Does the United States have the manufacturing capacity to sustain the armed forces in the event of a major conflict? On Friday, on the advice of his newly created Office of Trade and Manufacturing Policy (OTMP), the president put that question to the secretary of defense in an executive order that capped the “Made in America” week, an event the country largely ignored.
Citing “the loss of more than 60,000 American factories, key companies, and almost 5 million manufacturing jobs since 2000,” the order gives the SECDEF 270 days to produce a report that examines the defense industrial base and its supply chain, identifies weaknesses, and recommends legislative, regulatory, and policy changes to correct them.
The order directs the secretary to produce this report in conjunction with the departments of labor, commerce, homeland security, and energy, and after consulting several other federal agencies. This is a heavy lift; fortunately, the workforce – if not the leadership – to complete the task is already in place.
WE’VE GOT A GUY FOR THAT
The OTMP has only existed since April, and if the administration’s efforts to fill other vacancies across the federal bureaucracy are any indication, it likely has little staff beyond Director Peter Navarro, an economics professor who was one of Trump’s main advisors on trade issues during the campaign. Given the newness of the office, and the propensity within the West Wing to hire people with little to no actual experience in the federal government, it is tempting to assume the White House staff who produced this order don’t realize there is already someone who does this for a living.
The office of the deputy assistant secretary of defense for manufacturing and industrial base policy is a relatively obscure office within the office of the under secretary of defense for acquisition, logistics, and technology. MIBP is charged with, among other things, “anticipating and closing gaps in manufacturing capabilities or defense systems.”
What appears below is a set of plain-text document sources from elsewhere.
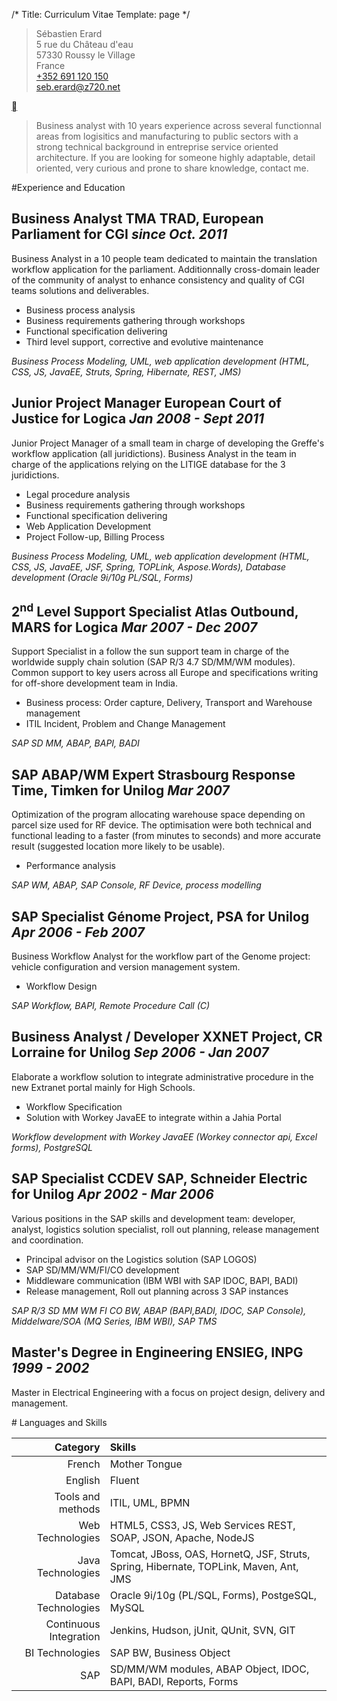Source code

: /*
 Title: Curriculum Vitae
 Template: page
*/
<link rel="stylesheet" href="/cv/cv.css" type="text/css" />

[](id:contact)
>Sébastien Erard  
5 rue du Château d'eau  
57330 Roussy le Village  
France  
[+352 691 120 150](tel:+352691120150)  
<seb.erard@z720.net> 

[](id:start)
> Business analyst with 10 years experience across several functionnal areas 
from logisitics and manufacturing to public sectors with a strong technical 
background in entreprise service oriented architecture.
If you are looking for someone highly adaptable, detail oriented, very curious 
and prone to share knowledge, contact me.

#Experience and Education

## __Business Analyst__  TMA TRAD, European Parliament for CGI _since Oct. 2011_

Business Analyst in a 10 people team dedicated to maintain 
the translation workflow application for the parliament. Additionnally cross-domain leader of the community of analyst to enhance consistency and quality of CGI teams solutions and deliverables.

* Business process analysis
* Business requirements gathering through workshops
* Functional specification delivering
* Third level support, corrective and evolutive maintenance

_Business Process Modeling, UML, web application development 
(HTML, CSS, JS, JavaEE, Struts, Spring, Hibernate, REST, JMS)_

## __Junior Project Manager__  European Court of Justice for Logica _Jan 2008 - Sept 2011_

Junior Project Manager of a small team in charge of 
developing the Greffe's workflow application (all juridictions). 
Business Analyst in the team in charge of the applications relying on the 
LITIGE database for the 3 juridictions.

* Legal procedure analysis
* Business requirements gathering through workshops
* Functional specification delivering
* Web Application Development
* Project Follow-up, Billing Process

_Business Process Modeling, UML, web application development 
(HTML, CSS, JS, JavaEE, JSF, Spring, TOPLink, Aspose.Words), 
Database development (Oracle 9i/10g PL/SQL, Forms)_

## __2<sup>nd</sup> Level Support Specialist__  Atlas Outbound, MARS for Logica _Mar 2007 - Dec 2007_

Support Specialist in a follow the sun support team in charge of the worldwide supply chain solution (SAP R/3 4.7 SD/MM/WM modules). 
Common support to key users across all Europe and specifications writing for off-shore development team in India.

* Business process: Order capture, Delivery, Transport and Warehouse management
* ITIL Incident, Problem and Change Management

_SAP SD MM, ABAP, BAPI, BADI_

## __SAP ABAP/WM Expert__  Strasbourg Response Time, Timken for Unilog _Mar 2007_

Optimization of the program allocating warehouse space 
depending on parcel size used for RF device. The optimisation were both 
technical and functional leading to a faster (from minutes to seconds) and more 
accurate result (suggested location more likely to be usable).

* Performance analysis

_SAP WM, ABAP, SAP Console,  RF Device, process modelling_

## __SAP Specialist__  Génome Project, PSA for Unilog _Apr 2006 - Feb 2007_

Business Workflow Analyst for the workflow part of the 
Genome project: vehicle configuration and version management system.

* Workflow Design

_SAP Workflow, BAPI, Remote Procedure Call (C)_

## __Business Analyst / Developer__  XXNET Project, CR Lorraine for Unilog _Sep 2006 - Jan 2007_

Elaborate a workflow solution to integrate administrative 
procedure in the new Extranet portal mainly for High Schools.

* Workflow Specification
* Solution with Workey JavaEE to integrate within a Jahia Portal

_Workflow development with Workey JavaEE (Workey connector api, Excel forms), PostgreSQL_

## __SAP Specialist__  CCDEV SAP, Schneider Electric for Unilog _Apr 2002 - Mar 2006_

Various positions in the SAP skills and development team: 
developer, analyst, logistics solution specialist, roll out planning, 
release management and coordination.

* Principal advisor on the Logistics solution (SAP LOGOS)
* SAP SD/MM/WM/FI/CO development
* Middleware communication (IBM WBI with SAP IDOC, BAPI, BADI)
* Release management, Roll out planning across 3 SAP instances

_SAP R/3 SD MM WM FI CO BW, ABAP (BAPI,BADI, IDOC, SAP Console), Middelware/SOA (MQ Series, IBM WBI), SAP TMS_

## __Master's Degree in Engineering__ ENSIEG, INPG _1999 - 2002_ 

Master in Electrical Engineering with a focus on project design, delivery and management.



# Languages and Skills
 
| Category               | Skills
|-----------------------:|:-------------
| French                 | Mother Tongue
| English                | Fluent
| Tools and methods      | ITIL, UML, BPMN
| Web Technologies       | HTML5, CSS3, JS, Web Services REST, SOAP, JSON, Apache, NodeJS
| Java Technologies      | Tomcat, JBoss, OAS, HornetQ, JSF, Struts, Spring, Hibernate, TOPLink, Maven, Ant, JMS
| Database Technologies  | Oracle 9i/10g (PL/SQL, Forms), PostgeSQL, MySQL
| Continuous Integration | Jenkins, Hudson, jUnit, QUnit, SVN, GIT
| BI Technologies        | SAP BW, Business Object
| SAP                    | SD/MM/WM modules, ABAP Object, IDOC, BAPI, BADI, Reports, Forms 
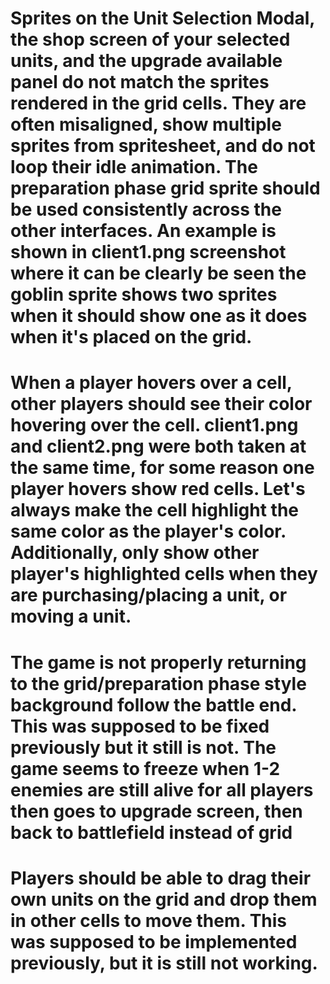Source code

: # Sprites on the Unit Selection Modal, the shop screen of your selected units, and the upgrade available panel do not match the sprites rendered in the grid cells. They are often misaligned, show multiple sprites from spritesheet, and do not loop their idle animation. The preparation phase grid sprite should be used consistently across the other interfaces. An example is shown in client1.png screenshot where it can be clearly be seen the goblin sprite shows two sprites when it should show one as it does when it's placed on the grid.


# When a player hovers over a cell, other players should see their color hovering over the cell. client1.png and client2.png were both taken at the same time, for some reason one player hovers show red cells. Let's always make the cell highlight the same color as the player's color. Additionally, only show other player's highlighted cells when they are purchasing/placing a unit, or moving a unit.

# The game is not properly returning to the grid/preparation phase style background follow the battle end. This was supposed to be fixed previously but it still is not. The game seems to freeze when 1-2 enemies are still alive for all players then goes to upgrade screen, then back to battlefield instead of grid

# Players should be able to drag their own units on the grid and drop them in other cells to move them. This was supposed to be implemented previously, but it is still not working.
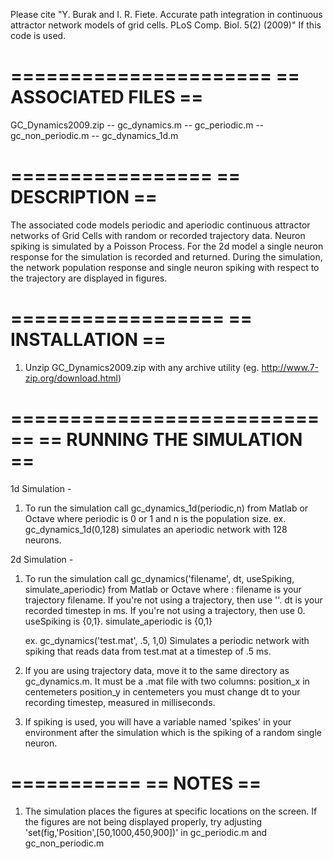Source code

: Please cite "Y. Burak and I. R. Fiete. Accurate path integration in continuous attractor network models of grid cells. PLoS Comp. Biol. 5(2) (2009)" If this code is used. 

======================
== ASSOCIATED FILES ==
======================
GC_Dynamics2009.zip
-- gc_dynamics.m
-- gc_periodic.m
-- gc_non_periodic.m
-- gc_dynamics_1d.m

=================
== DESCRIPTION ==
=================

The associated code models periodic and aperiodic continuous attractor networks of Grid Cells with random or recorded trajectory data. Neuron spiking is simulated by a Poisson Process. For the 2d model a single neuron response for the simulation is recorded and returned. During the simulation, the network population response and single neuron spiking with respect to the trajectory are displayed in figures.
 
==================
== INSTALLATION ==
==================

1) Unzip GC_Dynamics2009.zip with any archive utility (eg. http://www.7-zip.org/download.html)

============================
== RUNNING THE SIMULATION ==
============================
1d Simulation - 

1) To run the simulation call gc_dynamics_1d(periodic,n) from Matlab or Octave where periodic is 0 or 1 and n is the population size.
	ex. gc_dynamics_1d(0,128) simulates an aperiodic network with 128 neurons.


2d Simulation -

1) To run the simulation call gc_dynamics('filename', dt, useSpiking, simulate_aperiodic) from Matlab or Octave where :
	filename is your trajectory filename. If you're not using a trajectory, then use ''.
	dt is your recorded timestep in ms. If you're not using a trajectory, then use 0.
	useSpiking is {0,1}.
	simulate_aperiodic is {0,1}

	ex. gc_dynamics('test.mat', .5, 1,0) Simulates a periodic network with spiking that reads data from test.mat at a timestep 	of .5 ms.

2) If you are using trajectory data, move it to the same directory as gc_dynamics.m. It must be a .mat file with two columns:
	position_x in centemeters
	position_y in centemeters
you must change dt to your recording timestep, measured in milliseconds.

5) If spiking is used, you will have a variable named 'spikes' in your environment after the simulation which is the spiking of a random single neuron.

===========
== NOTES ==
===========

1) The simulation places the figures at specific locations on the screen. If the figures are not being displayed properly, try adjusting 'set(fig,'Position',[50,1000,450,900])' in gc_periodic.m and gc_non_periodic.m
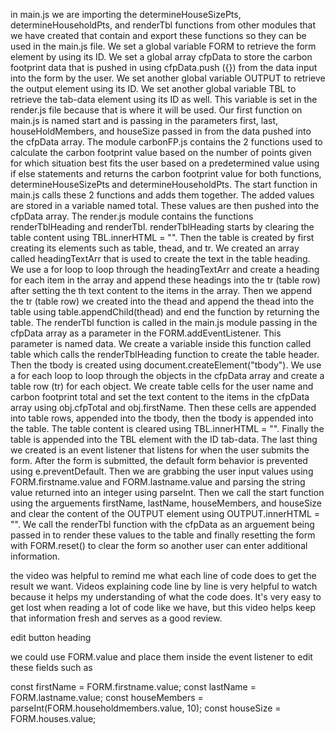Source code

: in main.js we are importing the determineHouseSizePts, determineHouseholdPts, and renderTbl functions from other modules that we have created that contain and export these functions so they can be used in the main.js file. We set a global variable FORM to retrieve the form element by using its ID. We set a global array cfpData to store the carbon footprint data that is pushed in using cfpData.push ({}) from the data input into the form by the user. We set another global variable OUTPUT to retrieve the output element using its ID. We set another global variable TBL to retrieve the tab-data element using its ID as well. This variable is set in the render.js file because that is where it will be used. Our first function on main.js is named start and is passing in the parameters first, last, houseHoldMembers, and houseSize passed in from the data pushed into the cfpData array. The module carbonFP.js contains the 2 functions used to calculate the carbon footprint value based on the number of points given for which situation best fits the user based on a predetermined value using if else statements and returns the carbon footprint value for both functions, determineHouseSizePts and determineHouseholdPts. The start function in main.js calls these 2 functions and adds them together. The added values are stored in a variable named total. These values are then pushed into the cfpData array. The render.js module contains the functions renderTblHeading and renderTbl. renderTblHeading starts by clearing the table content using TBL.innerHTML = "". Then the table is created by first creating its elements such as table, thead, and tr. We created an array called headingTextArr that is used to create the text in the table heading. We use a for loop to loop through the headingTextArr and create a heading for each item in the array and append these headings into the tr (table row) after setting the th text content to the items in the array. Then we append the tr (table row) we created into the thead and append the thead into the table using table.appendChild(thead) and end the function by returning the table. The renderTbl function is called in the main.js module passing in the cfpData array as a parameter in the FORM.addEventListener. This parameter is named data. We create a variable inside this function called table which calls the renderTblHeading function to create the table header. Then the tbody is created using document.createElement("tbody"). We use a for each loop to loop through the objects in the cfpData array and create a table row (tr) for each object. We create table cells for the user name and carbon footprint total and set the text content to the items in the cfpData array using obj.cfpTotal and obj.firstName. Then these cells are appended into table rows, appended into the tbody, then the tbody is appended into the table. The table content is cleared using TBL.innerHTML = "". Finally the table is appended into the TBL element with the ID tab-data. The last thing we created is an event listener that listens for when the user submits the form. After the form is submitted, the default form behavior is prevented using e.preventDefault. Then we are grabbing the user input values using FORM.firstname.value and FORM.lastname.value and parsing the string value returned into an integer using parseInt. Then we call the start function using the arguements firstName, lastName, houseMembers, and houseSize and clear the content of the OUTPUT element using OUTPUT.innerHTML = "". We call the renderTbl function with the cfpData as an arguement being passed in to render these values to the table and finally resetting the form with FORM.reset() to clear the form so another user can enter additional information.


the video was helpful to remind me what each line of code does to get the result we want. Videos explaining code line by line is very helpful to watch because it helps my understanding of what the code does. It's very easy to get lost when reading a lot of code like we have, but this video helps keep that information fresh and serves as a good review. 

edit button heading

we could use FORM.value and place them inside the event listener to edit these fields such as
  
  const firstName = FORM.firstname.value;
  const lastName = FORM.lastname.value;
  const houseMembers = parseInt(FORM.householdmembers.value, 10);
  const houseSize = FORM.houses.value; 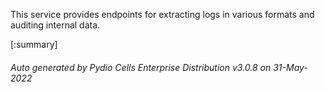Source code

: 






This service provides endpoints for extracting logs in various formats and auditing internal data.

[:summary]

###### Auto generated by Pydio Cells Enterprise Distribution v3.0.8 on 31-May-2022
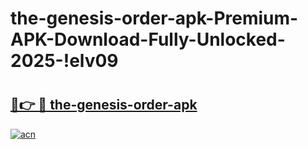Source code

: # the-genesis-order-apk-Premium-APK-Download-Fully-Unlocked-2025-!elv09

# <h2><a href="https://qtrsh4.esa.edu.pl?title=the-genesis-order-apk&ref=elv09">🔗👉 🔴 the-genesis-order-apk</a></h2>

[![acn](https://github.com/user-attachments/assets/0f9c940e-d8b0-45ae-aac7-cd30a18b3e1c)](https://qtrsh4.esa.edu.pl?title=the-genesis-order-apk&ref=elv09)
True to form, though, the president has not yet named a permanent replacement to lead this office. Since the inauguration, the office has been led by Jerry McGinn, who had become the office’s principal deputy director in July of 2015. McGinn is a 1990 West Point graduate who holds a Ph.D. in history from Georgetown University. In addition to numerous defense industry posts, McGinn worked in the policy wing of the Department of Defense under President George W. Bush.
REPORT SHOULD LOOK TO EXPAND TITLE III
The president’s directive is supposed to be a more exhaustive look at the capabilities of American businesses to meet the challenges of future conflicts than the annual report to congress MIBP produces. The office completed its most recent assessment in March; it was released to the public last month.
Two of MIBP’s main public-facing efforts are the Defense Manufacturing Technology Program (ManTech) and the Defense Production Act Title III Program. Title III is something the president’s new initiative should examine more closely for ways to broaden in terms of reach and impact.
“There’s just one company in the U.S. that can repair propellers for Navy submarines,” OTMP’s Navarro told reporters on Friday ahead of the order’s release. Fortunately, Title III is designed either to ensure the one supplier stays in business, or that more suppliers add that capability. First among the program’s stated objectives is to “create, maintain, expand, protect, or restore the production capabilities of domestic suppliers whose technologies and products are critical to the nation’s security.” One would think that submarine propellers fall into that category.
Title III allows the government to issue sole-source contracts to defense suppliers in order to preserve manufacturing capability that might otherwise be lost due to inactivity, and to provide grants to companies to purchase new equipment to upgrade defense-critical manufacturing capabilities. It also identifies gaps in industrial capability and looks for ways to encourage industry to fill them.
For a program that aims to do precisely what the president is after, his budget request didn’t show the love. The president’s asked for just $37.4 million for the program, a reduction of nearly $26.7 million over the 2017 amount. Fortunately, the House has added $30 million back into the budget, for a total FY 2018 appropriation of $67.4 million.
Finding new approaches to governing is so difficult because given the sheer volume of things the federal bureaucracy already does (or tried to do, or has already tried). Novelty requires true innovation. The West Wing hasn’t shown us any of that so far.